Any music-lover knows the great surging force of the ‘Dies Irae’ (Day of Wrath) which is the second section of Verdi’s Requiem, by far the longest part, and stays echoing in the brain long after any performance. Judgment Day was not a time for soft peddling, in Verdi’s view and Antonio Pompano gives the Royal Opera’s orchestra full rein, to mix my metaphors. It must, indeed have been an exhilarating evening for the orchestra as they were released from the pit onto the bright lights of the stage. Their prominence, fully frontal, pushed the hundred strong chorus, also in full throat, to the back of the stage where the tapering of the stage caused them to seem a little squeezed, although this is a comment not a criticism.

This was a magnificent, exciting evening, a worthy way to celebrate fifty years of the House’s Royal Charter. It was also a fund-raiser, a non-religious aim which would not have offended Verdi. Verdi was never impressed by organized religion and the Requiem, although written to mark the passing of two great Italians, the writer Manzoni and the composer Rossini, was always conceived as a stage piece as well as a Requiem Mass to be celebrated in church.

In an interesting article in the programme, called ‘Listening to the Sacred’, George Corbett discusses the direct link between music and spirituality quoting composer James Macmillan’s description of musicians as ‘the midwives of faith.’ In Corbett’s view Verdi was ‘anti-clerical but deeply spiritual.’ To a believer like myself, listening to the rapt beauty of the opening part, ‘Requiem Aeternam’ this makes perfect sense. Music has an innate spirituality which can be felt in many different ways. However to hear Verdi’s Requiem in, for example Westminster Cathedral as part of a mass with a coffin present can only strengthen the impact of its subject, that is, death.

The words of the Latin mass would not have been known to many in the Covent Garden audience. Visitors were there from all over the world yet they were totally engaged from the early ‘Kyrie Eleison’ (Lord have mercy) to the final ‘Libera me, Domine, de Morte Aeterna’ (Deliver me, O Lord, from eternal death). This response was of course down to the music.

Verdi wrote the Requiem immediately after composing Aida. He was at the height of his powers as an opera composer and this shows. He was not a man for easy endings and, unlike other requiems the turmoil of death and fear of what may follow, stays uppermost in the music. It reflects the human passions in just the same way as his operas and there are reflected strains of some of his operas, in particular, of Aida in the conclusion of the ‘Agnus Dei’.

Terror and trembling is relieved briefly by a joyous ‘Sanctus’ performed with enormous grace and, one could almost say cheerfullness, by the orchestra and chorus.
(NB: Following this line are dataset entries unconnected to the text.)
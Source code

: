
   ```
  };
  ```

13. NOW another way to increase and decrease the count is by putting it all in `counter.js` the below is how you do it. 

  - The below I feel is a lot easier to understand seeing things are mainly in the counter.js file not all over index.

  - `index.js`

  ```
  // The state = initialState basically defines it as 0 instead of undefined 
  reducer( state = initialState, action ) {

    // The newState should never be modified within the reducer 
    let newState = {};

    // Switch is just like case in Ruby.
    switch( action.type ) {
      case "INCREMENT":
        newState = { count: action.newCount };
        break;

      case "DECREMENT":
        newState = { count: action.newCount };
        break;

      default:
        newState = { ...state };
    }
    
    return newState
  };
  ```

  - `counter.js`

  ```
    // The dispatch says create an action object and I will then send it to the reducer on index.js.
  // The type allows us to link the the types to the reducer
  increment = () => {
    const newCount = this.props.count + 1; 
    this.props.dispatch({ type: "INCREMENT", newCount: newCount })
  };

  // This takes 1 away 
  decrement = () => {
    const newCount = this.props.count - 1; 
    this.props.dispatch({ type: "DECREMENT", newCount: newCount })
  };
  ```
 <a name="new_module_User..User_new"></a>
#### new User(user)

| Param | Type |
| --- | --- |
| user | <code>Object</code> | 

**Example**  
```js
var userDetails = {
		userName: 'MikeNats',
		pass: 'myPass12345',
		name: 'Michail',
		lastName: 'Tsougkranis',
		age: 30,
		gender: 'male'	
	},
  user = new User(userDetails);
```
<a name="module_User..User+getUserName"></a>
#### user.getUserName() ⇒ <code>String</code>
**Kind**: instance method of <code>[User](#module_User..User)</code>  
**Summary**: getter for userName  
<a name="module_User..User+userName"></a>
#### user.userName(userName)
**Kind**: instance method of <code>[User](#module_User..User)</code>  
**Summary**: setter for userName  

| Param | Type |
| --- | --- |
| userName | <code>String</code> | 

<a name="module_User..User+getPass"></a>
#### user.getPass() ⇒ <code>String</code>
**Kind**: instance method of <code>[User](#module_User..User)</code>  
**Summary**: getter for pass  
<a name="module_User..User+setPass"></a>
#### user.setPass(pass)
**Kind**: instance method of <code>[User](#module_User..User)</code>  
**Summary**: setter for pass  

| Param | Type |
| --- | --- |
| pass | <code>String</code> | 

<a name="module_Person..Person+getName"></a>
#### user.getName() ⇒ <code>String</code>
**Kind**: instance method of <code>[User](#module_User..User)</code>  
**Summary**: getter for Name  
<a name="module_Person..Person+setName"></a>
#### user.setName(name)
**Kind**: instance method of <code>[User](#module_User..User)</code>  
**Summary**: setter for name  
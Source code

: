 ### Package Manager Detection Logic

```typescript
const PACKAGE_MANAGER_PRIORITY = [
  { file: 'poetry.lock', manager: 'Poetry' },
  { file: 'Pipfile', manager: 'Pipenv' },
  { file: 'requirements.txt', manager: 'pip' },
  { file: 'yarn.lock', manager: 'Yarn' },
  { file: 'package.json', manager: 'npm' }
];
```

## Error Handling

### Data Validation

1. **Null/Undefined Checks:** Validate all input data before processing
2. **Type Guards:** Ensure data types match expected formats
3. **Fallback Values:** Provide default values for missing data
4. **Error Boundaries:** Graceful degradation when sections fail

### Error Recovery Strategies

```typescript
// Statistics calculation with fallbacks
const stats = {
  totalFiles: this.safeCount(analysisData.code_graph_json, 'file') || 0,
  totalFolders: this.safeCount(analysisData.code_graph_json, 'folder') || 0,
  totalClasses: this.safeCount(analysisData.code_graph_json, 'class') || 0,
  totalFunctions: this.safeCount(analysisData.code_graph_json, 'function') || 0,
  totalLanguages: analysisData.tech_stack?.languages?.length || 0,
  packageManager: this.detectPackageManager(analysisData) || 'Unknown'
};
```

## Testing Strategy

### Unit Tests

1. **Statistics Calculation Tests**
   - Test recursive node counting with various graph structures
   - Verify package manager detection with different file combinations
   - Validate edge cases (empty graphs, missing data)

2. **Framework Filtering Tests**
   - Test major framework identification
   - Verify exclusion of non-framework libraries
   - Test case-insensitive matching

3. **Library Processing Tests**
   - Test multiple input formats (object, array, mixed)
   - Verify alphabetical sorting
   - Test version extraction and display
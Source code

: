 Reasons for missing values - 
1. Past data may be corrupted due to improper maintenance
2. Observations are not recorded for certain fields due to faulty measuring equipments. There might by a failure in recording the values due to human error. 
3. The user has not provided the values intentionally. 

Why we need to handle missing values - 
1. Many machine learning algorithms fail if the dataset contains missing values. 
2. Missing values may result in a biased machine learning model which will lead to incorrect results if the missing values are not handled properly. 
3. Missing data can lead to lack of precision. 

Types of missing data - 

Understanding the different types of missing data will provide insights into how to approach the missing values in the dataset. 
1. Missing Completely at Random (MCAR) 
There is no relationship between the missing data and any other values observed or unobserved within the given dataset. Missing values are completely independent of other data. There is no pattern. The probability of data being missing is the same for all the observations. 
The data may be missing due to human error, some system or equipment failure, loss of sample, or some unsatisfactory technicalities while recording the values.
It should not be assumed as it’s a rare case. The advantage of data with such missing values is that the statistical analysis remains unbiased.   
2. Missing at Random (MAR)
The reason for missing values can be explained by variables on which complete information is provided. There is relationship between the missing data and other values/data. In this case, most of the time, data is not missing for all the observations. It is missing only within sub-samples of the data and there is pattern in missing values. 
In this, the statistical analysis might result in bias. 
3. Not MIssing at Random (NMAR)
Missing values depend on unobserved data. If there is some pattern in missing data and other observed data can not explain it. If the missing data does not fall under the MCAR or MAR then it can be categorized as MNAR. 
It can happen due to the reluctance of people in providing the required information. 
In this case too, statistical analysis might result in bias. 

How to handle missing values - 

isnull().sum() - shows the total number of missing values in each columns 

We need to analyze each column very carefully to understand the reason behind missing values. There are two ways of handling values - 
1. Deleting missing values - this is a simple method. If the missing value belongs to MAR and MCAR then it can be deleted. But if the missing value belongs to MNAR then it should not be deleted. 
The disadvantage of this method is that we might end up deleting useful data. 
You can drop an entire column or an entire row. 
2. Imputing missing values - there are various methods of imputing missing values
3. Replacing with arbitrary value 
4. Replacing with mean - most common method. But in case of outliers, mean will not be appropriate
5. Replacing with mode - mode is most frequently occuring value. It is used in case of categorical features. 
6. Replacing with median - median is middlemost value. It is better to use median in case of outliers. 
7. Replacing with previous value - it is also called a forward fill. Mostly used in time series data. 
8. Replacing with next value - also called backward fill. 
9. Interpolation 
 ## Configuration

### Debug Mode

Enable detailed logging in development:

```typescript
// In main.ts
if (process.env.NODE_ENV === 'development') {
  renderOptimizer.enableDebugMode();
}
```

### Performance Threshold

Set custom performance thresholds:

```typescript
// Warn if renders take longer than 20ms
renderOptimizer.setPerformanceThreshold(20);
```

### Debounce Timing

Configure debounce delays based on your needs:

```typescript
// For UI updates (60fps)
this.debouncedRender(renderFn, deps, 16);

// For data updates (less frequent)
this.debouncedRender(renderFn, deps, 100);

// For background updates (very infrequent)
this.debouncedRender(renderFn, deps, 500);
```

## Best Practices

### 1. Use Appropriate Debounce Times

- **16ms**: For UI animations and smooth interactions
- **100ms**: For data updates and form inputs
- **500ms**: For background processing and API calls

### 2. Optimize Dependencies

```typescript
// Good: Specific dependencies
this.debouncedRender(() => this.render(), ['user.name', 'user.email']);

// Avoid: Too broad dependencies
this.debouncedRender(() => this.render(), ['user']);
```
Sometimes the chorus split and sing across to each other at this point in order to give an even more lively effect. Even though this was not possible, the happiness of this hymn to God shone through, with it’s final ‘Hosanna in Excelsis.’

There follows the ‘Agnus Dei’ an appeal for the ‘Lamb of God’ to grant eternal rest. It is led by the soprano and mezzo-soprano, before being joined by chorus and orchestra who expand the melody. All four soloists rise to the occasion. Perhaps Norwegian Soprano Lise Davidsen is outstanding. But American mezzo-soprano, Jamie Barton, French tenor, Benjamin Bernheim and Hungarian bass Gabor Bretz, all allow this great sythesis of music and voice to flow in a gathering of sound and emotion. Jamie Bartin takes on the solo in the sixth section ‘Lux Eterna’, bringing a sense of exquisite calm, although this is undercut by timpani and bass. A word here to commend the trumpets who sound out throughout the evening as heralds of hope but also warnings of danger.

The seventh and final section of the Requiem, ‘Libera Me’, was in fact composed by Verdi for an earlier mass, although not in exactly this form. It both pays homage to the passing of two great men by using the grand ritual of the church while also leaving a sense of Verdi’s personal uncertainties. It is a powerful combination. As a dramatic presentation of the human condition within a spiritual context, .continues to grip audiences gripped all over the world as it has since its Milan premier in 1874.